___ Provided material

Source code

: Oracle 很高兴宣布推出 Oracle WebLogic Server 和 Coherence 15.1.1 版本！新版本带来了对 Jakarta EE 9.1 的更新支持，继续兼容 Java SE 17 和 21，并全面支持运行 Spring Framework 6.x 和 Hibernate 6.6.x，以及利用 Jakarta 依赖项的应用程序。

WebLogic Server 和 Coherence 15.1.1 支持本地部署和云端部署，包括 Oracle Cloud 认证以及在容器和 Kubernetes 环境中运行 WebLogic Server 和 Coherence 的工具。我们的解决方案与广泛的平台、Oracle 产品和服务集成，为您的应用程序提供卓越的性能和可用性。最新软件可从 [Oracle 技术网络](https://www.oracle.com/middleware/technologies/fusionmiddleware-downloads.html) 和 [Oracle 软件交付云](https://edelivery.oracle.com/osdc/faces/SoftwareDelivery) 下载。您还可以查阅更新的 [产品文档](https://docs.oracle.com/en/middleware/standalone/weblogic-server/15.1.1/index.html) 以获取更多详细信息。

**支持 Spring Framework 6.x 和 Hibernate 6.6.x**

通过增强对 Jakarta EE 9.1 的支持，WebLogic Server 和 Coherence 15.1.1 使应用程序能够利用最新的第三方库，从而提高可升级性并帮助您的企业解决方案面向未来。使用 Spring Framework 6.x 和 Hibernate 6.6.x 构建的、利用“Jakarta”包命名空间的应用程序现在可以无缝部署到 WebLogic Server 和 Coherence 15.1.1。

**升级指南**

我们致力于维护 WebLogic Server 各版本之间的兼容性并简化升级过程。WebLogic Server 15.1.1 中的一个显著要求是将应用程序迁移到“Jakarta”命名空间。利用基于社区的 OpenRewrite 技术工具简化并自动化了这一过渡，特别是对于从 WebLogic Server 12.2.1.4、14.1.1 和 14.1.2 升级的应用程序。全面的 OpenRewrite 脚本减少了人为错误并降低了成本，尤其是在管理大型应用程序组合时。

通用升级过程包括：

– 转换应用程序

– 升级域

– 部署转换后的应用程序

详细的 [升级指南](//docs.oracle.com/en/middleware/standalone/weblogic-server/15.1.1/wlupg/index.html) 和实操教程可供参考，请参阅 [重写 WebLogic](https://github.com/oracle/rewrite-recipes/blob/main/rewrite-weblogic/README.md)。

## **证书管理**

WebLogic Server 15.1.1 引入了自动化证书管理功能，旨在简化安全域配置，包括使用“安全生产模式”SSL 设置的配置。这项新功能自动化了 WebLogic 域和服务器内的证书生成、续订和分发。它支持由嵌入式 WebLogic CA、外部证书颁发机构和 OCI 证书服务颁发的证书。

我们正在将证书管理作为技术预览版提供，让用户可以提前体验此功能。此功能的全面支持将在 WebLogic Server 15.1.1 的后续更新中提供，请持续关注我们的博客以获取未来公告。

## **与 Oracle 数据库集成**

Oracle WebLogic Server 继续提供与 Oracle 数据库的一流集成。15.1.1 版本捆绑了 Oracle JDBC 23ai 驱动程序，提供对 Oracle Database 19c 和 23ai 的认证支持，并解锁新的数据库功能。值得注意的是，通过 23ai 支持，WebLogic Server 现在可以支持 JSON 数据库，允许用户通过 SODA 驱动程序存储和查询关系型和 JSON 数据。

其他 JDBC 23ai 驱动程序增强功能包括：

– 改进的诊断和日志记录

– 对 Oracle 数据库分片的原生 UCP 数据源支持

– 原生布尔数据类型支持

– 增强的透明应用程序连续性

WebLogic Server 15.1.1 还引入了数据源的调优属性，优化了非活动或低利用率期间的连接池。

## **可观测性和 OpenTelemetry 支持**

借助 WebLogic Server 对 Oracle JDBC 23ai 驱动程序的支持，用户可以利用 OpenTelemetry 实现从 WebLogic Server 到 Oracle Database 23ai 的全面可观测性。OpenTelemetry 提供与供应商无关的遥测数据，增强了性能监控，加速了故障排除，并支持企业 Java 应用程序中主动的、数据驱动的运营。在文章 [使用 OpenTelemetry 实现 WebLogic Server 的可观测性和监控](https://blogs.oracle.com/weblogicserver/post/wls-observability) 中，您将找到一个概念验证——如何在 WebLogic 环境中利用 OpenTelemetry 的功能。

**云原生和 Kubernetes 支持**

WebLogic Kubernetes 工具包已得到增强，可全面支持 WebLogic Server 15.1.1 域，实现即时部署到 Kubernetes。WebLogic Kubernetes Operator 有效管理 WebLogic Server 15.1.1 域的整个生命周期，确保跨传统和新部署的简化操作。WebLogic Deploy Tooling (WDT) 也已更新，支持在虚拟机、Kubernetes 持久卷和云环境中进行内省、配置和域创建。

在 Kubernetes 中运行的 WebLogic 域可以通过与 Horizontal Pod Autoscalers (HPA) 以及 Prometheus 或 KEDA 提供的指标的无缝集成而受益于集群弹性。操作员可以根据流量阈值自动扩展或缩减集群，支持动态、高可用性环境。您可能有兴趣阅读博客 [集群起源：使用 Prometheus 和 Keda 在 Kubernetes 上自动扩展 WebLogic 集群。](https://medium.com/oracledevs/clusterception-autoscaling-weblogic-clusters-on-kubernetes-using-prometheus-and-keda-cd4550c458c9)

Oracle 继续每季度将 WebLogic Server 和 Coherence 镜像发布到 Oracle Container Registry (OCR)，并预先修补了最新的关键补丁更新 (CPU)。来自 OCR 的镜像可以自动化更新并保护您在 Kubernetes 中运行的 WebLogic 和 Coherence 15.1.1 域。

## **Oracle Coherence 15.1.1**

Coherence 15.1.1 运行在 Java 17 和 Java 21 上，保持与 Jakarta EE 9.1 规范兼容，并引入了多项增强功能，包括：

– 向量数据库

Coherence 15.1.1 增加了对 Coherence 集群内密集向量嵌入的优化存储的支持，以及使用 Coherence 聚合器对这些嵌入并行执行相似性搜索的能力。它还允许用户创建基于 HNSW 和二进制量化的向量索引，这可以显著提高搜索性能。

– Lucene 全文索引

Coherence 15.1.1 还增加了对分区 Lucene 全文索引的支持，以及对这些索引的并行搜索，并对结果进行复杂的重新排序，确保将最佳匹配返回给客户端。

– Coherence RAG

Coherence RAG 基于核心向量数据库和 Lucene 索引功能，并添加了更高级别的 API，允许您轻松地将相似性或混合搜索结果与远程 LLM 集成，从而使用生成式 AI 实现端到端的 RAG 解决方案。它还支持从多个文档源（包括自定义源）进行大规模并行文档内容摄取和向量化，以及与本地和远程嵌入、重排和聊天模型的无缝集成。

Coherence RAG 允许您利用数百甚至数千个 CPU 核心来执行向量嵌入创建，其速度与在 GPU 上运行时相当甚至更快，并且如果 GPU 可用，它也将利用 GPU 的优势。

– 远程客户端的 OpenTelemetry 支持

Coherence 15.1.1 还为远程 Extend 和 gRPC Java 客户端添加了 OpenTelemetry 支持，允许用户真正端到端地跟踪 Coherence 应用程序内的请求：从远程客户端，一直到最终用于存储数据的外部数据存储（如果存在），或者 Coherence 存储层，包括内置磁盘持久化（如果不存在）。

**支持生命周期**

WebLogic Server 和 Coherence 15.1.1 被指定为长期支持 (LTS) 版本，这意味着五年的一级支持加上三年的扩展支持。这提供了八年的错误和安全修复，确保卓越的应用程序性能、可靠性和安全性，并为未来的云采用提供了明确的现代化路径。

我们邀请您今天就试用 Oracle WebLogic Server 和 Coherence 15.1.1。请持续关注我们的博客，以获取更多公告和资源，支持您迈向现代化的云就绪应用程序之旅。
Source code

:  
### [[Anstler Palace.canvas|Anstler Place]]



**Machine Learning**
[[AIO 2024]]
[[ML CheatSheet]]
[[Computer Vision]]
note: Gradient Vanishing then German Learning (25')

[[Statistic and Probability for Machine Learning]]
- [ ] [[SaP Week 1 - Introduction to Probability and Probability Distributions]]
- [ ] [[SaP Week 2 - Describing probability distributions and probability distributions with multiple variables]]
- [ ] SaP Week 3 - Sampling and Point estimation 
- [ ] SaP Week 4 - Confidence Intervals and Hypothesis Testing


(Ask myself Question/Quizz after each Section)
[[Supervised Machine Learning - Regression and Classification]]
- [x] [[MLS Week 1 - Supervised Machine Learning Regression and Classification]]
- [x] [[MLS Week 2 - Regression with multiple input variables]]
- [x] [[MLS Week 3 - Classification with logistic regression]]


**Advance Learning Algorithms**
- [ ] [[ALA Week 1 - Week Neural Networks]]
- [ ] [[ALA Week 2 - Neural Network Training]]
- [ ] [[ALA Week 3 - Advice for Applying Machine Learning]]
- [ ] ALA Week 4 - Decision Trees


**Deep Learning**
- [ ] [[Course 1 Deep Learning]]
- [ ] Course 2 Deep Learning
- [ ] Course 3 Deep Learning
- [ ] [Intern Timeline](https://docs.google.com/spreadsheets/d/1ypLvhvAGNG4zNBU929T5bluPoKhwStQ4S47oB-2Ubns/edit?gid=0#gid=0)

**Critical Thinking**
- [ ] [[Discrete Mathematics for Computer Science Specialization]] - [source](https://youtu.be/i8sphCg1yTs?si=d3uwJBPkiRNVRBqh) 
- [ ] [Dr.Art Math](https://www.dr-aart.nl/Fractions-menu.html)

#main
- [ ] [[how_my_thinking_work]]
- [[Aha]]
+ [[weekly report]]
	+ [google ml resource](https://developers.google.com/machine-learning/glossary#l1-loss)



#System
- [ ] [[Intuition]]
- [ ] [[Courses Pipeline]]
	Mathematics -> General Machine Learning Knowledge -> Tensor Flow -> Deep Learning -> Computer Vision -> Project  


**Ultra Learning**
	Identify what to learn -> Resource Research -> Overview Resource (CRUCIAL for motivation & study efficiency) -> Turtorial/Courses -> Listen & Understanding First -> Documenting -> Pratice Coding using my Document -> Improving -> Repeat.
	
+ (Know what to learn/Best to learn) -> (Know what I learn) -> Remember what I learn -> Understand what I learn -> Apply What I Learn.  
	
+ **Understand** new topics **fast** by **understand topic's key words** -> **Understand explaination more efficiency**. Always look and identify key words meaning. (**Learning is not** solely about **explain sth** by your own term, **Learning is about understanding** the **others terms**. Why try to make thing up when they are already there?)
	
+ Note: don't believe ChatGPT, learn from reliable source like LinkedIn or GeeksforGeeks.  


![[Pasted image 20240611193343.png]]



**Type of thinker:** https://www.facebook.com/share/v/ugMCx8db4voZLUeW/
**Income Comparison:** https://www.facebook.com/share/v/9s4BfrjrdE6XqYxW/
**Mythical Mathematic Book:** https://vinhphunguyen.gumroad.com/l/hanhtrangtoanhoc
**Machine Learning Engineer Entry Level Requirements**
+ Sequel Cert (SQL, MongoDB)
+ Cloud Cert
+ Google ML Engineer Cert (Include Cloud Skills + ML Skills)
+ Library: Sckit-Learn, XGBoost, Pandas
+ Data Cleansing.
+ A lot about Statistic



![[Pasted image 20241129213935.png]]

______

# [What you need to do]
The answer must consist solely of the number of lines in the entries that contain the word "Vision".

# [Expected output]
2